— INSTRUCTIONS TO FOLLOW —
Give back each entry word for word, but drop the images.

— SOURCE DATA —
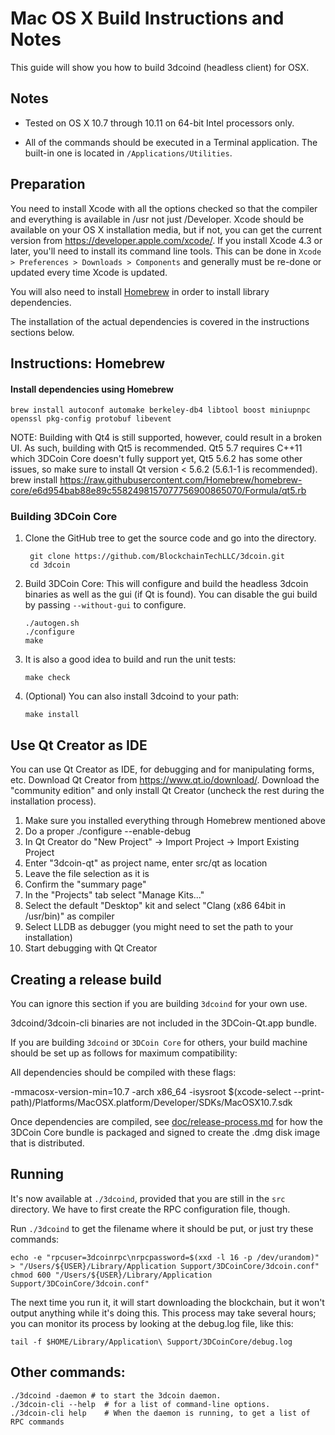Mac OS X Build Instructions and Notes
====================================
This guide will show you how to build 3dcoind (headless client) for OSX.

Notes
-----

* Tested on OS X 10.7 through 10.11 on 64-bit Intel processors only.

* All of the commands should be executed in a Terminal application. The
built-in one is located in `/Applications/Utilities`.

Preparation
-----------

You need to install Xcode with all the options checked so that the compiler
and everything is available in /usr not just /Developer. Xcode should be
available on your OS X installation media, but if not, you can get the
current version from https://developer.apple.com/xcode/. If you install
Xcode 4.3 or later, you'll need to install its command line tools. This can
be done in `Xcode > Preferences > Downloads > Components` and generally must
be re-done or updated every time Xcode is updated.

You will also need to install [Homebrew](http://brew.sh) in order to install library
dependencies.

The installation of the actual dependencies is covered in the instructions
sections below.

Instructions: Homebrew
----------------------

#### Install dependencies using Homebrew

    brew install autoconf automake berkeley-db4 libtool boost miniupnpc openssl pkg-config protobuf libevent

NOTE: Building with Qt4 is still supported, however, could result in a broken UI. As such, building with Qt5 is recommended. Qt5 5.7 requires C++11 which 3DCoin Core doesn't fully support yet, Qt5 5.6.2 has some other issues, so make sure to install Qt version < 5.6.2 (5.6.1-1 is recommended).
    brew install https://raw.githubusercontent.com/Homebrew/homebrew-core/e6d954bab88e89c5582498157077756900865070/Formula/qt5.rb

### Building 3DCoin Core

1. Clone the GitHub tree to get the source code and go into the directory.

        git clone https://github.com/BlockchainTechLLC/3dcoin.git
        cd 3dcoin

2.  Build 3DCoin Core:
    This will configure and build the headless 3dcoin binaries as well as the gui (if Qt is found).
    You can disable the gui build by passing `--without-gui` to configure.

        ./autogen.sh
        ./configure
        make

3.  It is also a good idea to build and run the unit tests:

        make check

4.  (Optional) You can also install 3dcoind to your path:

        make install

Use Qt Creator as IDE
------------------------
You can use Qt Creator as IDE, for debugging and for manipulating forms, etc.
Download Qt Creator from https://www.qt.io/download/. Download the "community edition" and only install Qt Creator (uncheck the rest during the installation process).

1. Make sure you installed everything through Homebrew mentioned above
2. Do a proper ./configure --enable-debug
3. In Qt Creator do "New Project" -> Import Project -> Import Existing Project
4. Enter "3dcoin-qt" as project name, enter src/qt as location
5. Leave the file selection as it is
6. Confirm the "summary page"
7. In the "Projects" tab select "Manage Kits..."
8. Select the default "Desktop" kit and select "Clang (x86 64bit in /usr/bin)" as compiler
9. Select LLDB as debugger (you might need to set the path to your installation)
10. Start debugging with Qt Creator

Creating a release build
------------------------
You can ignore this section if you are building `3dcoind` for your own use.

3dcoind/3dcoin-cli binaries are not included in the 3DCoin-Qt.app bundle.

If you are building `3dcoind` or `3DCoin Core` for others, your build machine should be set up
as follows for maximum compatibility:

All dependencies should be compiled with these flags:

 -mmacosx-version-min=10.7
 -arch x86_64
 -isysroot $(xcode-select --print-path)/Platforms/MacOSX.platform/Developer/SDKs/MacOSX10.7.sdk

Once dependencies are compiled, see [doc/release-process.md](release-process.md) for how the 3DCoin Core
bundle is packaged and signed to create the .dmg disk image that is distributed.

Running
-------

It's now available at `./3dcoind`, provided that you are still in the `src`
directory. We have to first create the RPC configuration file, though.

Run `./3dcoind` to get the filename where it should be put, or just try these
commands:

    echo -e "rpcuser=3dcoinrpc\nrpcpassword=$(xxd -l 16 -p /dev/urandom)" > "/Users/${USER}/Library/Application Support/3DCoinCore/3dcoin.conf"
    chmod 600 "/Users/${USER}/Library/Application Support/3DCoinCore/3dcoin.conf"

The next time you run it, it will start downloading the blockchain, but it won't
output anything while it's doing this. This process may take several hours;
you can monitor its process by looking at the debug.log file, like this:

    tail -f $HOME/Library/Application\ Support/3DCoinCore/debug.log

Other commands:
-------

    ./3dcoind -daemon # to start the 3dcoin daemon.
    ./3dcoin-cli --help  # for a list of command-line options.
    ./3dcoin-cli help    # When the daemon is running, to get a list of RPC commands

— TASK RESULT —
Mac OS X Build Instructions and Notes
====================================
This guide will show you how to build 3dcoind (headless client) for OSX.

Notes
-----

* Tested on OS X 10.7 through 10.11 on 64-bit Intel processors only.

* All of the commands should be executed in a Terminal application. The
built-in one is located in `/Applications/Utilities`.

Preparation
-----------

You need to install Xcode with all the options checked so that the compiler
and everything is available in /usr not just /Developer. Xcode should be
available on your OS X installation media, but if not, you can get the
current version from https://developer.apple.com/xcode/. If you install
Xcode 4.3 or later, you'll need to install its command line tools. This can
be done in `Xcode > Preferences > Downloads > Components` and generally must
be re-done or updated every time Xcode is updated.

You will also need to install [Homebrew](http://brew.sh) in order to install library
dependencies.

The installation of the actual dependencies is covered in the instructions
sections below.

Instructions: Homebrew
----------------------

#### Install dependencies using Homebrew

    brew install autoconf automake berkeley-db4 libtool boost miniupnpc openssl pkg-config protobuf libevent

NOTE: Building with Qt4 is still supported, however, could result in a broken UI. As such, building with Qt5 is recommended. Qt5 5.7 requires C++11 which 3DCoin Core doesn't fully support yet, Qt5 5.6.2 has some other issues, so make sure to install Qt version < 5.6.2 (5.6.1-1 is recommended).
    brew install https://raw.githubusercontent.com/Homebrew/homebrew-core/e6d954bab88e89c5582498157077756900865070/Formula/qt5.rb

### Building 3DCoin Core

1. Clone the GitHub tree to get the source code and go into the directory.

        git clone https://github.com/BlockchainTechLLC/3dcoin.git
        cd 3dcoin

2.  Build 3DCoin Core:
    This will configure and build the headless 3dcoin binaries as well as the gui (if Qt is found).
    You can disable the gui build by passing `--without-gui` to configure.

        ./autogen.sh
        ./configure
        make

3.  It is also a good idea to build and run the unit tests:

        make check

4.  (Optional) You can also install 3dcoind to your path:

        make install

Use Qt Creator as IDE
------------------------
You can use Qt Creator as IDE, for debugging and for manipulating forms, etc.
Download Qt Creator from https://www.qt.io/download/. Download the "community edition" and only install Qt Creator (uncheck the rest during the installation process).

1. Make sure you installed everything through Homebrew mentioned above
2. Do a proper ./configure --enable-debug
3. In Qt Creator do "New Project" -> Import Project -> Import Existing Project
4. Enter "3dcoin-qt" as project name, enter src/qt as location
5. Leave the file selection as it is
6. Confirm the "summary page"
7. In the "Projects" tab select "Manage Kits..."
8. Select the default "Desktop" kit and select "Clang (x86 64bit in /usr/bin)" as compiler
9. Select LLDB as debugger (you might need to set the path to your installation)
10. Start debugging with Qt Creator

Creating a release build
------------------------
You can ignore this section if you are building `3dcoind` for your own use.

3dcoind/3dcoin-cli binaries are not included in the 3DCoin-Qt.app bundle.

If you are building `3dcoind` or `3DCoin Core` for others, your build machine should be set up
as follows for maximum compatibility:

All dependencies should be compiled with these flags:

 -mmacosx-version-min=10.7
 -arch x86_64
 -isysroot $(xcode-select --print-path)/Platforms/MacOSX.platform/Developer/SDKs/MacOSX10.7.sdk

Once dependencies are compiled, see [doc/release-process.md](release-process.md) for how the 3DCoin Core
bundle is packaged and signed to create the .dmg disk image that is distributed.

Running
-------

It's now available at `./3dcoind`, provided that you are still in the `src`
directory. We have to first create the RPC configuration file, though.

Run `./3dcoind` to get the filename where it should be put, or just try these
commands:

    echo -e "rpcuser=3dcoinrpc\nrpcpassword=$(xxd -l 16 -p /dev/urandom)" > "/Users/${USER}/Library/Application Support/3DCoinCore/3dcoin.conf"
    chmod 600 "/Users/${USER}/Library/Application Support/3DCoinCore/3dcoin.conf"

The next time you run it, it will start downloading the blockchain, but it won't
output anything while it's doing this. This process may take several hours;
you can monitor its process by looking at the debug.log file, like this:

    tail -f $HOME/Library/Application\ Support/3DCoinCore/debug.log

Other commands:
-------

    ./3dcoind -daemon # to start the 3dcoin daemon.
    ./3dcoin-cli --help  # for a list of command-line options.
    ./3dcoin-cli help    # When the daemon is running, to get a list of RPC commands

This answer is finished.